### How to complete this task
Each line with the word "informative" must appear in the answer, copied from the records.

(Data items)
= Beginning of Section =
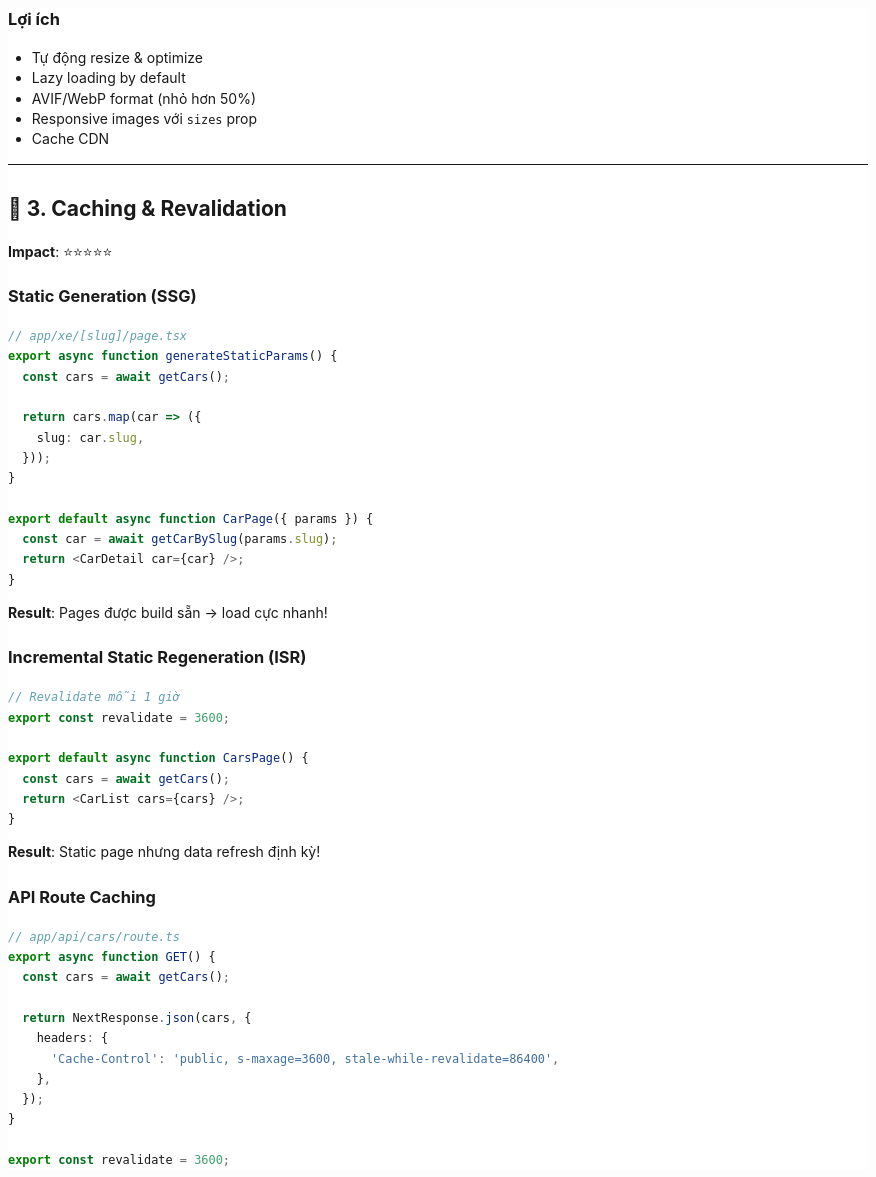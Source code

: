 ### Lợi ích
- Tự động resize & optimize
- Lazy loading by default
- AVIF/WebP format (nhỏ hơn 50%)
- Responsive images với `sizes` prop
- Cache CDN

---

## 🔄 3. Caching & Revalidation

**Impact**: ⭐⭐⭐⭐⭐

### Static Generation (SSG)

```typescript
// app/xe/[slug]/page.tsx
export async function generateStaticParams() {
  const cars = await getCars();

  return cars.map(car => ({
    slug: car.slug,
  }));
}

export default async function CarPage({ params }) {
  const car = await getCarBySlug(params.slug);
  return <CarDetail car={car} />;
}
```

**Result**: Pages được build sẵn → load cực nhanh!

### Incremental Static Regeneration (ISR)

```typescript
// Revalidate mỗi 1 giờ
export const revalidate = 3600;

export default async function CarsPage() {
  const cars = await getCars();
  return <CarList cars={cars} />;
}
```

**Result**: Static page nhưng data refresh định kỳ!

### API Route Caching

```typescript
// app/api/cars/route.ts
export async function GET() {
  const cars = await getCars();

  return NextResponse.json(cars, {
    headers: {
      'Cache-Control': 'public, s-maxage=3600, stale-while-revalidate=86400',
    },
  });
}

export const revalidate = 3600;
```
= End of Section =
= Beginning of Section =
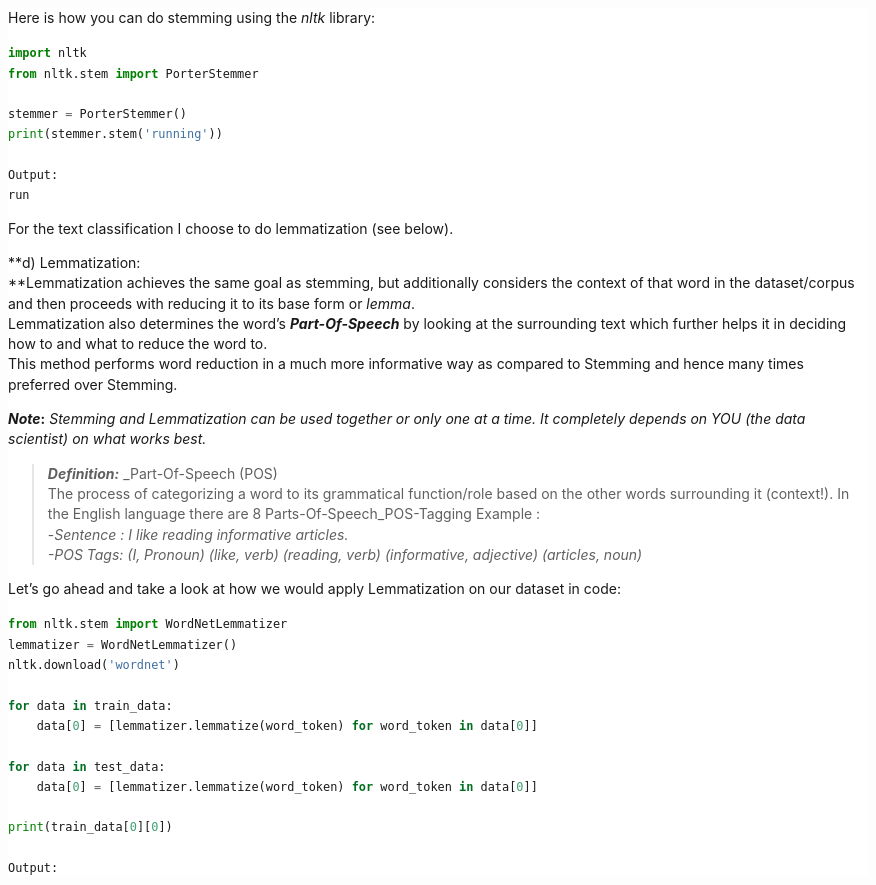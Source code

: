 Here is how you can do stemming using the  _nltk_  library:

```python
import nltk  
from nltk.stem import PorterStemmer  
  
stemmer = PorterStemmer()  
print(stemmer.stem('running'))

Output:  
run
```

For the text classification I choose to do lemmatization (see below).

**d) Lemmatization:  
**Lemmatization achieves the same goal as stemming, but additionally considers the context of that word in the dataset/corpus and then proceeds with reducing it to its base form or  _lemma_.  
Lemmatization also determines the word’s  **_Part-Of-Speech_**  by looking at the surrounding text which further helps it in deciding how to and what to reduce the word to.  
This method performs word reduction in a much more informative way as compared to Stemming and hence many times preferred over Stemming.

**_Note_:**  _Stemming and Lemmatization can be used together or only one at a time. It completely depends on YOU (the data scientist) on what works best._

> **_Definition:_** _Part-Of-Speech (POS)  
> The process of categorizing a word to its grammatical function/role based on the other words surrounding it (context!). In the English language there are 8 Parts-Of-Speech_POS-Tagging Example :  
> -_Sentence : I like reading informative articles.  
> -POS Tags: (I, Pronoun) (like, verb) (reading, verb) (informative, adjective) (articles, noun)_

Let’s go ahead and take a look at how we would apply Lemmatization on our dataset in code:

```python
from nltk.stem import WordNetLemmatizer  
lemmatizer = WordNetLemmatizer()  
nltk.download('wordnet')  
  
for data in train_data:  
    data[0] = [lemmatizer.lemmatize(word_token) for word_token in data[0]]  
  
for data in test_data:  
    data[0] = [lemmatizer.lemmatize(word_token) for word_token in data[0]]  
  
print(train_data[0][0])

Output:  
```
= End of Section =
### Response
This method performs word reduction in a much more informative way as compared to Stemming and hence many times preferred over Stemming.
> -_Sentence : I like reading informative articles.  
> -POS Tags: (I, Pronoun) (like, verb) (reading, verb) (informative, adjective) (articles, noun)_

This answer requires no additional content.